Extract only the lines from the start of the entries below to the line with "Выводы по работе.", inclusive; omit every picture.

EXTRACTED ENTRIES below:

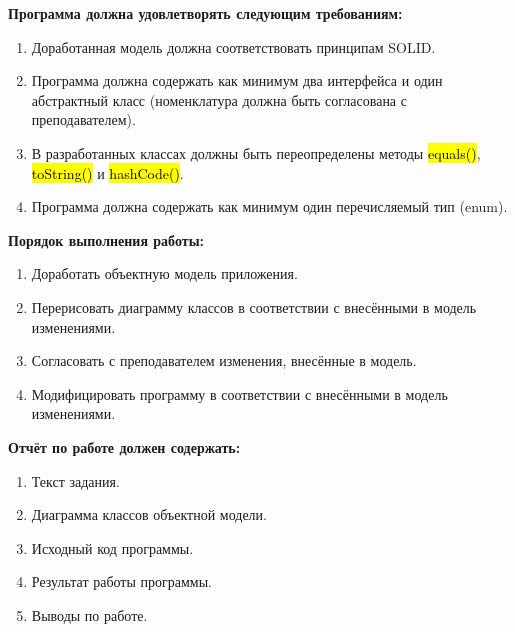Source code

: \newcommand*{\codehl}[1]{\textcolor{fg-pink}{\hl{#1}}}
%
\textbf{Программа должна удовлетворять следующим требованиям:}
\begin{enumerate}
\item  Доработанная модель должна соответствовать принципам SOLID.
\item  Программа должна содержать как минимум два интерфейса и один абстрактный класс (номенклатура должна быть согласована с преподавателем).
\item  В разработанных классах должны быть переопределены методы \codehl{equals()}, \codehl{toString()} и \codehl{hashCode()}.
\item  Программа должна содержать как минимум один перечисляемый тип (enum).
\end{enumerate}

\textbf{Порядок выполнения работы:}
\begin{enumerate}
    \item  Доработать объектную модель приложения.
    \item  Перерисовать диаграмму классов в соответствии с внесёнными в модель изменениями.
    \item  Согласовать с преподавателем изменения, внесённые в модель.
    \item  Модифицировать программу в соответствии с внесёнными в модель изменениями.
\end{enumerate}

\textbf{Отчёт по работе должен содержать:}
\begin{enumerate}
\item  Текст задания.
\item  Диаграмма классов объектной модели.
\item  Исходный код программы.
\item  Результат работы программы.
\item  Выводы по работе.
\end{enumerate}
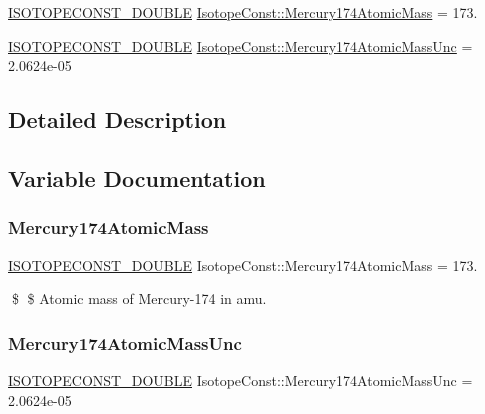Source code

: \begin{DoxyCompactItemize}
\item 
\mbox{\hyperlink{group___isotope_const-_macros_ga8f45a7272ce02c0b4c65c44636ed719a}{I\+S\+O\+T\+O\+P\+E\+C\+O\+N\+S\+T\+\_\+\+D\+O\+U\+B\+LE}} \mbox{\hyperlink{group___isotope_const-_mercury-_hg174_ga933c2d8686c7be98cc318d317bdc518f}{Isotope\+Const\+::\+Mercury174\+Atomic\+Mass}} = 173.
\item 
\mbox{\hyperlink{group___isotope_const-_macros_ga8f45a7272ce02c0b4c65c44636ed719a}{I\+S\+O\+T\+O\+P\+E\+C\+O\+N\+S\+T\+\_\+\+D\+O\+U\+B\+LE}} \mbox{\hyperlink{group___isotope_const-_mercury-_hg174_ga60e4f0415070d609d426b331ebb4aa53}{Isotope\+Const\+::\+Mercury174\+Atomic\+Mass\+Unc}} = 2.\+0624e-\/05
\end{DoxyCompactItemize}


\subsection{Detailed Description}


\subsection{Variable Documentation}
\mbox{\label{group___isotope_const-_mercury-_hg174_ga933c2d8686c7be98cc318d317bdc518f}} 
\subsubsection{\texorpdfstring{Mercury174\+Atomic\+Mass}{Mercury174AtomicMass}}
{\footnotesize\ttfamily \mbox{\hyperlink{group___isotope_const-_macros_ga8f45a7272ce02c0b4c65c44636ed719a}{I\+S\+O\+T\+O\+P\+E\+C\+O\+N\+S\+T\+\_\+\+D\+O\+U\+B\+LE}} Isotope\+Const\+::\+Mercury174\+Atomic\+Mass = 173.}

\$ \$ Atomic mass of Mercury-\/174 in amu. \mbox{\label{group___isotope_const-_mercury-_hg174_ga60e4f0415070d609d426b331ebb4aa53}} 
\subsubsection{\texorpdfstring{Mercury174\+Atomic\+Mass\+Unc}{Mercury174AtomicMassUnc}}
{\footnotesize\ttfamily \mbox{\hyperlink{group___isotope_const-_macros_ga8f45a7272ce02c0b4c65c44636ed719a}{I\+S\+O\+T\+O\+P\+E\+C\+O\+N\+S\+T\+\_\+\+D\+O\+U\+B\+LE}} Isotope\+Const\+::\+Mercury174\+Atomic\+Mass\+Unc = 2.\+0624e-\/05}

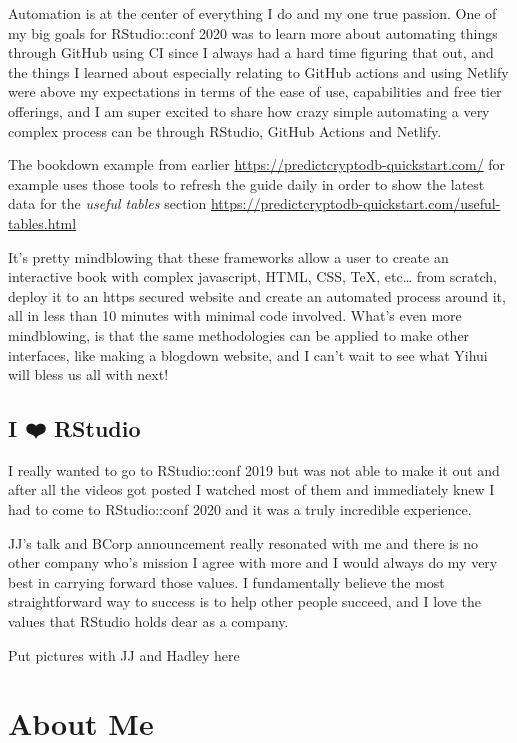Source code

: \documentclass[
]{book}
\begin{document}
Automation is at the center of everything I do and my one true passion. One of my big goals for RStudio::conf 2020 was to learn more about automating things through GitHub using CI since I always had a hard time figuring that out, and the things I learned about especially relating to GitHub actions and using Netlify were above my expectations in terms of the ease of use, capabilities and free tier offerings, and I am super excited to share how crazy simple automating a very complex process can be through RStudio, GitHub Actions and Netlify.

The bookdown example from earlier \url{https://predictcryptodb-quickstart.com/} for example uses those tools to refresh the guide daily in order to show the latest data for the \emph{useful tables} section \url{https://predictcryptodb-quickstart.com/useful-tables.html}

It's pretty mindblowing that these frameworks allow a user to create an interactive book with complex javascript, HTML, CSS, TeX, etc\ldots{} from scratch, deploy it to an https secured website and create an automated process around it, all in less than 10 minutes with minimal code involved. What's even more mindblowing, is that the same methodologies can be applied to make other interfaces, like making a blogdown website, and I can't wait to see what Yihui will bless us all with next!

\hypertarget{rstudio}{%
\section{I ❤️ RStudio}\label{rstudio}}

I really wanted to go to RStudio::conf 2019 but was not able to make it out and after all the videos got posted I watched most of them and immediately knew I had to come to RStudio::conf 2020 and it was a truly incredible experience.

JJ's talk and BCorp announcement really resonated with me and there is no other company who's mission I agree with more and I would always do my very best in carrying forward those values. I fundamentally believe the most straightforward way to success is to help other people succeed, and I love the values that RStudio holds dear as a company.

Put pictures with JJ and Hadley here

\hypertarget{about-me}{%
\chapter{About Me}\label{about-me}}
\end{document}
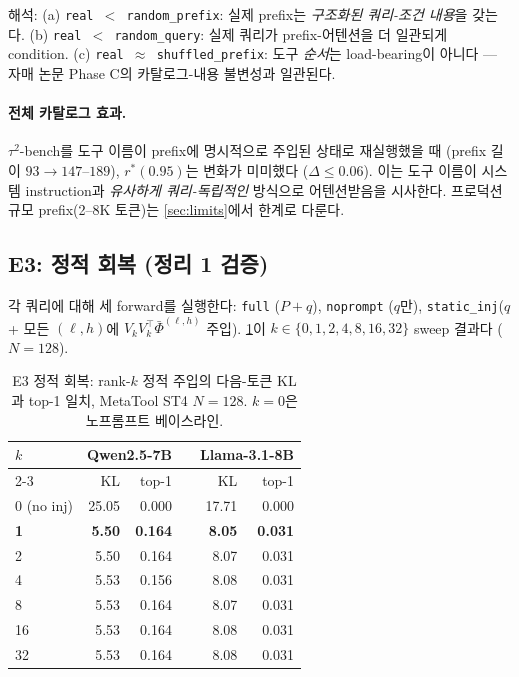 \documentclass{article}
\theoremstyle{definition}
\newcommand{\bphi}{\bar{\Phi}}
\begin{document}
해석: (a) \texttt{real $<$ random\_prefix}: 실제 prefix는 \emph{구조화된 쿼리-조건 내용}을 갖는다. (b) \texttt{real $<$ random\_query}: 실제 쿼리가 prefix-어텐션을 더 일관되게 condition. (c) \texttt{real $\approx$ shuffled\_prefix}: 도구 \emph{순서}는 load-bearing이 아니다 --- 자매 논문 Phase C의 카탈로그-내용 불변성과 일관된다.

\paragraph{전체 카탈로그 효과.}
$\tau^2$-bench를 도구 이름이 prefix에 명시적으로 주입된 상태로 재실행했을 때 (prefix 길이 $93\to147$--$189$), $r^*(0.95)$는 변화가 미미했다 ($\Delta \le 0.06$). 이는 도구 이름이 시스템 instruction과 \emph{유사하게 쿼리-독립적인} 방식으로 어텐션받음을 시사한다. 프로덕션 규모 prefix(2--8K 토큰)는 \cref{sec:limits}에서 한계로 다룬다.

\subsection{E3: 정적 회복 (정리 1 검증)}
\label{sec:results-static}

각 쿼리에 대해 세 forward를 실행한다: \texttt{full} ($P + q$), \texttt{noprompt} ($q$만), \texttt{static\_inj}($q$ + 모든 $(\ell,h)$에 $V_k V_k^\top \bphi^{(\ell,h)}$ 주입). \cref{tab:e3-static}이 $k \in \{0,1,2,4,8,16,32\}$ sweep 결과다 ($N{=}128$).

\begin{table}[h]
\centering
\caption{E3 정적 회복: rank-$k$ 정적 주입의 다음-토큰 KL과 top-1 일치, MetaTool ST4 $N{=}128$. $k=0$은 노프롬프트 베이스라인.}
\label{tab:e3-static}
\small
\begin{tabular}{lrrrrr}
\toprule
$k$ & \multicolumn{2}{c}{Qwen2.5-7B} & & \multicolumn{2}{c}{Llama-3.1-8B} \\
\cmidrule{2-3} \cmidrule{5-6}
 & KL & top-1 & & KL & top-1 \\
\midrule
0 (no inj) & 25.05 & 0.000 & & 17.71 & 0.000 \\
\textbf{1} & \textbf{5.50} & \textbf{0.164} & & \textbf{8.05} & \textbf{0.031} \\
2 & 5.50 & 0.164 & & 8.07 & 0.031 \\
4 & 5.53 & 0.156 & & 8.08 & 0.031 \\
8 & 5.53 & 0.164 & & 8.07 & 0.031 \\
16 & 5.53 & 0.164 & & 8.08 & 0.031 \\
32 & 5.53 & 0.164 & & 8.08 & 0.031 \\
\bottomrule
\end{tabular}
\end{table}
\end{document}
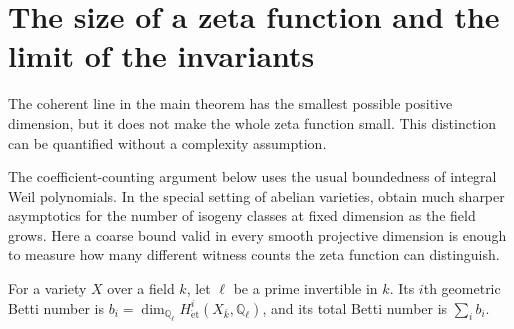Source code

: \section{The size of a zeta function and the limit of the invariants}
\label{sec:small-zeta}
The coherent line in the main theorem has the smallest possible positive dimension, but it does not make the whole zeta function small. This distinction can be quantified without a complexity assumption.

The coefficient-counting argument below uses the usual boundedness of integral Weil polynomials. In the special setting of abelian varieties, \citet[Theorems~1.1--1.2]{root-dipippo-howe} obtain much sharper asymptotics for the number of isogeny classes at fixed dimension as the field grows. Here a coarse bound valid in every smooth projective dimension is enough to measure how many different witness counts the zeta function can distinguish.

For a variety $X$ over a field $k$, let $\ell$ be a prime invertible in $k$. Its $i$th geometric Betti number is $b_i=\dim_{\mathbb Q_\ell}H^i_{\mathrm{\acute et}}(X_{\bar k},\mathbb Q_\ell)$, and its total Betti number is $\sum_i b_i$.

End of EXTRACTED ENTRIES.

SOLUTION FOR THIS TASK.
Source code

: \newcommand*{\codehl}[1]{\textcolor{fg-pink}{\hl{#1}}}
%
\textbf{Программа должна удовлетворять следующим требованиям:}
\begin{enumerate}
\item  Доработанная модель должна соответствовать принципам SOLID.
\item  Программа должна содержать как минимум два интерфейса и один абстрактный класс (номенклатура должна быть согласована с преподавателем).
\item  В разработанных классах должны быть переопределены методы \codehl{equals()}, \codehl{toString()} и \codehl{hashCode()}.
\item  Программа должна содержать как минимум один перечисляемый тип (enum).
\end{enumerate}

\textbf{Порядок выполнения работы:}
\begin{enumerate}
    \item  Доработать объектную модель приложения.
    \item  Перерисовать диаграмму классов в соответствии с внесёнными в модель изменениями.
    \item  Согласовать с преподавателем изменения, внесённые в модель.
    \item  Модифицировать программу в соответствии с внесёнными в модель изменениями.
\end{enumerate}

\textbf{Отчёт по работе должен содержать:}
\begin{enumerate}
\item  Текст задания.
\item  Диаграмма классов объектной модели.
\item  Исходный код программы.
\item  Результат работы программы.
\item  Выводы по работе.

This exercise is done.